Были показания, что Солодовников в своей речи к восставшим призывал их стать под главенство великого военного вождя Троцкого, в возможности такого призыва я сначала сомневался, но пришедший в мой вагон Манакин подтвердил, что слышал из своей каюты (рядом с большой кают-компанией), что кто-то там ораторствовал на эту именно тему.

После обеда проехал к Розанову; там получены сведения, что третьего дня нами оставлен Омск, который подожжен красными со всех четырех сторон в отместку за то, что был белой столицей. По данным японской разведки, в Иркутске тоже было восстание эсеров, но также быстро подавлено; говорят, что все эти восстания были задуманы при проезде Гайды через Иркутск, где у него были тайные совещания с эсерами. Выходит, что я был прав, когда советовал адмиралу не пускать Гайду на восток, а отправить его – через Семиречье и Монголию – в Китай.

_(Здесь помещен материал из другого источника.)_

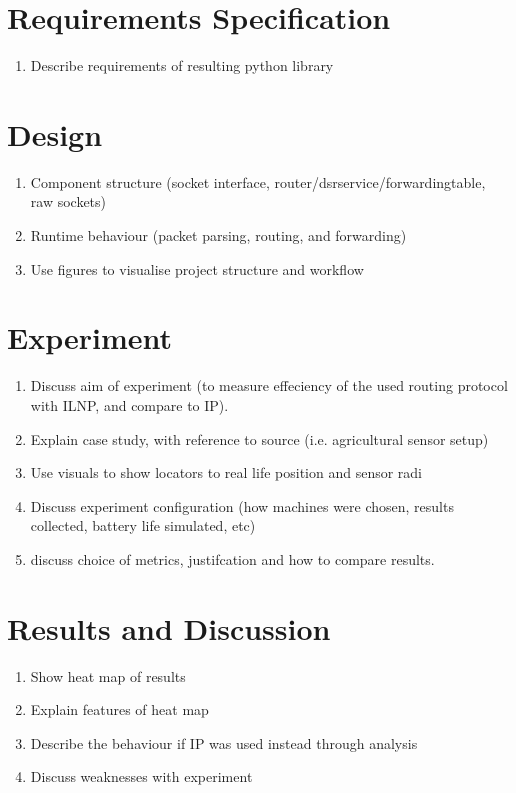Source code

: \documentclass[12pt]{article}
\begin{document}
\section{Requirements Specification}

\begin{enumerate}
\item Describe requirements of resulting python library
\end{enumerate}

\section{Design}

\begin{enumerate}
\item Component structure (socket interface, router/dsrservice/forwardingtable, raw sockets)
\item Runtime behaviour (packet parsing, routing, and forwarding)
\item Use figures to visualise project structure and workflow
\end{enumerate}

\section{Experiment}

\begin{enumerate}
\item Discuss aim of experiment (to measure effeciency of the used routing protocol with ILNP, and compare to IP).
\item Explain case study, with reference to source (i.e. agricultural sensor setup)
\item Use visuals to show locators to real life position and sensor radi
\item Discuss experiment configuration (how machines were chosen, results collected, battery life simulated, etc)
\item discuss choice of metrics, justifcation and how to compare results.
\end{enumerate}

\section{Results and Discussion}

\begin{enumerate}
\item Show heat map of results
\item Explain features of heat map
\item Describe the behaviour if IP was used instead through analysis
\item Discuss weaknesses with experiment
\end{enumerate}
\end{document}
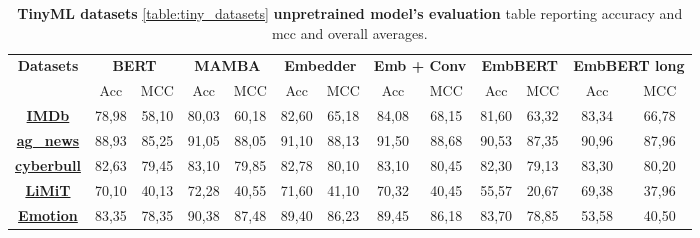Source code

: \begin{table*}[htbp]
    \caption{\textbf{TinyML datasets }\ref{table:tiny_datasets} \textbf{unpretrained model's evaluation} table reporting accuracy and \gls{mcc} and overall averages.}
    \begin{center} 
    
    
        \begin{tabular}{|c | c c | c c | c c | c c | c c | c c |}
        \hline
        \multirow{2}{*}{\textbf{Datasets}} &  
            \multicolumn{2}{|c|}{\textbf{BERT}} & \multicolumn{2}{|c|}{\textbf{MAMBA}} & \multicolumn{2}{|c|}{\textbf{Embedder}} & \multicolumn{2}{|c|}{\textbf{Emb + Conv}} & \multicolumn{2}{|c|}{\textbf{EmbBERT}} & \multicolumn{2}{|c|}{\textbf{EmbBERT long}} \\
            \cline{2-13}
            & Acc & MCC & Acc & MCC & Acc & MCC & Acc & MCC & Acc & MCC & Acc & MCC \\
        
        \hline \hline
        \href{https://huggingface.co/datasets/stanfordnlp/imdb}{\textbf{IMDb}}                                  
            & 78,98 & 58,10     & 80,03 & 60,18     & 82,60 & 65,18     & 84,08 & 68,15     & 81,60 & 63,32     & 83,34 & 66,78 \\

        \href{https://huggingface.co/datasets/fancyzhx/ag_news}{\textbf{ag\_news}}                              
            & 88,93 & 85,25     & 91,05 & 88,05     & 91,10 & 88,13     & 91,50 & 88,68     & 90,53 & 87,35     & 90,96 & 87,96  \\
        
        \href{https://www.kaggle.com/datasets/andrewmvd/cyberbullying-classification}{\textbf{cyberbull}}       
            & 82,63 & 79,45     & 83,10 & 79,85     & 82,78 & 80,10     & 83,10 & 80,45     & 82,30 & 79,13     & 83,30 & 80,20 \\
        
        \href{https://huggingface.co/datasets/IBM/limit}{\textbf{LiMiT}}                                        
            & 70,10 & 40,13     & 72,28 & 40,55     & 71,60 & 41,10     & 70,32 & 40,45     & 55,57 & 20,67     & 69,38 & 37,96 \\
        
        \href{https://huggingface.co/datasets/dair-ai/emotion}{\textbf{Emotion}}                                
            & 83,35 & 78,35     & 90,38 & 87,48     & 89,40 & 86,23     & 89,45 & 86,18     & 83,70 & 78,85     & 53,58 & 40,50 \\
        

\end{tabular}
\end{center}
\end{table*}
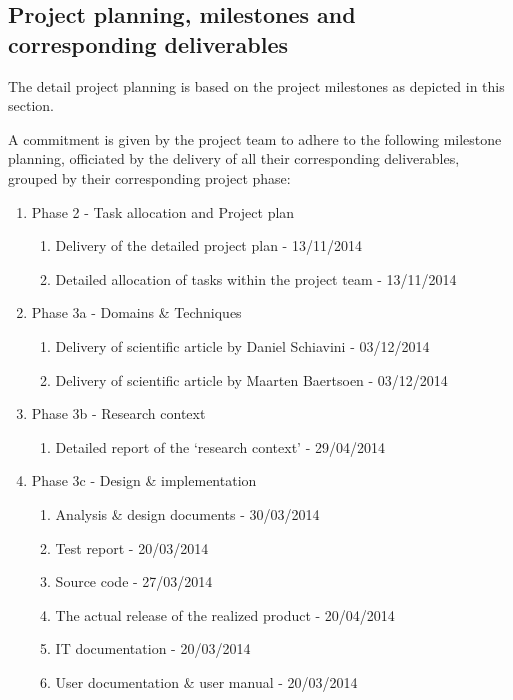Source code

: \subsection{Project planning, milestones and corresponding deliverables}
\label{subsec:planning-milestones-deliverables}
The detail project planning is based on the project milestones as depicted in this section.

A commitment is given by the project team to adhere to the following milestone planning, officiated by the delivery of all their corresponding deliverables, grouped by their corresponding project phase:

 \begin{enumerate}
	\item Phase 2 - Task allocation and Project plan
 	\begin{enumerate}
		\item Delivery of the detailed project plan 			-	13/11/2014
		\item Detailed allocation of tasks within the project team 	- 	13/11/2014
	\end {enumerate}
	\item Phase 3a - Domains \& Techniques
 	\begin{enumerate}
		\item Delivery of scientific article by Daniel Schiavini		- 	03/12/2014
		\item Delivery of scientific article by Maarten Baertsoen		- 	03/12/2014
	\end {enumerate}
 	\item Phase 3b - Research context
 	\begin{enumerate}
		\item Detailed report of the `research context'  		- 	29/04/2014
	\end {enumerate}
 	\item Phase 3c - Design \& implementation
 	\begin{enumerate}
		\item Analysis \& design documents  				- 	30/03/2014
		\item Test report  							- 	20/03/2014
		\item Source code  							- 	27/03/2014
		\item The actual release of the realized product  		- 	20/04/2014
		\item IT documentation  						- 	20/03/2014
		\item User documentation \& user manual  			- 	20/03/2014
	\end {enumerate}

\end{enumerate}

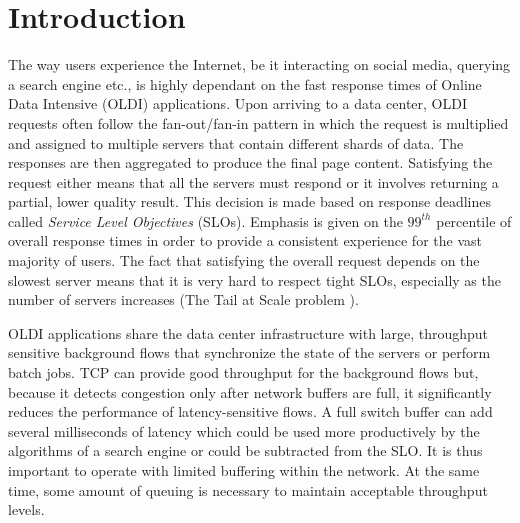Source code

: \documentclass[10pt,conference,compsocconf]{IEEEtran}
\begin{document}
\section{Introduction}
The way users experience the Internet, be it interacting on social media, querying a search engine etc., is highly dependant on the fast response times of Online Data Intensive (OLDI) applications. Upon arriving to a data center, OLDI requests often follow the fan-out/fan-in pattern in which the request is multiplied and assigned to multiple servers that contain different shards of data. The responses are then aggregated to produce the final page content. Satisfying the request either means that all the servers must respond or it involves returning a partial, lower quality result. This decision is made based on response deadlines called \textit{Service Level Objectives} (SLOs). Emphasis is given on the $99^{th}$ percentile of overall response times in order to provide a consistent experience for the vast majority of users. The fact that satisfying the overall request depends on the slowest server means that it is very hard to respect tight SLOs, especially as the number of servers increases (The Tail at Scale problem \cite{TAIL}). 

OLDI applications share the data center infrastructure with large, throughput sensitive background flows that synchronize the state of the servers or perform batch jobs. TCP can provide good throughput for the background flows but, because it detects congestion only after network buffers are full, it significantly reduces the performance of latency-sensitive flows. A full switch buffer can add several milliseconds of latency which could be used more productively by the algorithms of a search engine or could be subtracted from the SLO. It is thus important to operate with limited buffering within the network. At the same time, some amount of queuing is necessary to maintain acceptable throughput levels.
\end{document}
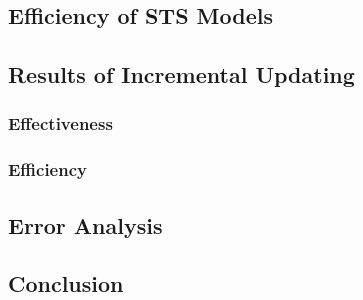 \subsection{Efficiency of STS Models}
\label{sec:5.3}

\subsection{Results of Incremental Updating}
\label{sec:5.4}

\subsubsection{Effectiveness}

\subsubsection{Efficiency}

\subsection{Error Analysis}
\label{sec:5.5}

\subsection{Conclusion}
\label{sec:5.6}
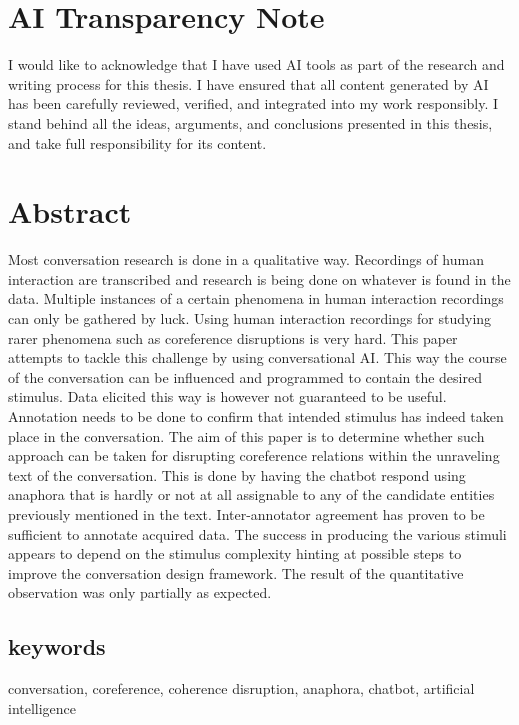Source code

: \documentclass[12pt]{report}
\begin{document}
   \section*{AI Transparency Note}
   I would like to acknowledge that I have used AI tools as part of the research and writing process for this thesis.
   I have ensured that all content generated by AI has been carefully reviewed, verified, and integrated into my work responsibly.
   I stand behind all the ideas, arguments, and conclusions presented in this thesis, and take full responsibility for its content.


   \newpage





   \thispagestyle{empty}

   \section*{Abstract}
   Most conversation research is done in a qualitative way.
   Recordings of human interaction are transcribed and research is being done on whatever is found in the data.
   Multiple instances of a certain phenomena in human interaction recordings can only be gathered by luck.
   Using human interaction recordings for
   studying rarer phenomena such as coreference disruptions is very hard.
   This paper attempts to tackle this challenge by using conversational AI.
   This way the course of the conversation can be influenced and
   programmed to contain the desired stimulus.
   Data elicited this way is however not guaranteed to be useful.
   Annotation needs to be done to confirm that intended stimulus has indeed taken place in the conversation.
   The aim of this paper is to determine whether such approach can be taken for disrupting coreference relations
   within the unraveling text of the conversation.
   This is done by having the chatbot respond using anaphora that is hardly or not at all assignable
   to any of the candidate entities previously mentioned in the text.
   Inter-annotator agreement has proven to be sufficient to annotate acquired data.
   The success in producing the various stimuli appears to depend on the stimulus complexity
   hinting at possible steps to improve the conversation design framework.
   The result of the quantitative observation was only partially as expected.

   \subsection*{keywords}
   conversation, coreference, coherence disruption, anaphora, chatbot, artificial intelligence
\end{document}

Познакомился с розановским серым кардиналом капитаном Крашенинниковым, начальником гражданской канцелярии, главной разведки и контрразведки и, как уверяли в Харбине, фактическим распорядителем в округе и крае. Розанов рекомендовал его мне как исключительно[1871] талантливого и верного человека, необычайно искусного организатора и исполнителя с одним только недостатком – ничем не сдерживаемой ненавистью к большевикам и связанной с этим склонностью к жестоким иногда расправам.

Первого свидания и довольно длинного разговора было вполне достаточно, чтобы сразу раскусить эту штучку; оказалось, кустарный вариант хабаровского провокатора и мерзавца ротмистра Фиошина[1872] с тем же нахальством, абсолютнейшим отсутствием каких-либо принципов, кроме собственного честолюбия и корыстолюбия, и даже с очень похожими на фиошинские приемами втирания очков, создания небывалых заговоров, измен и шпионств и пр. и пр.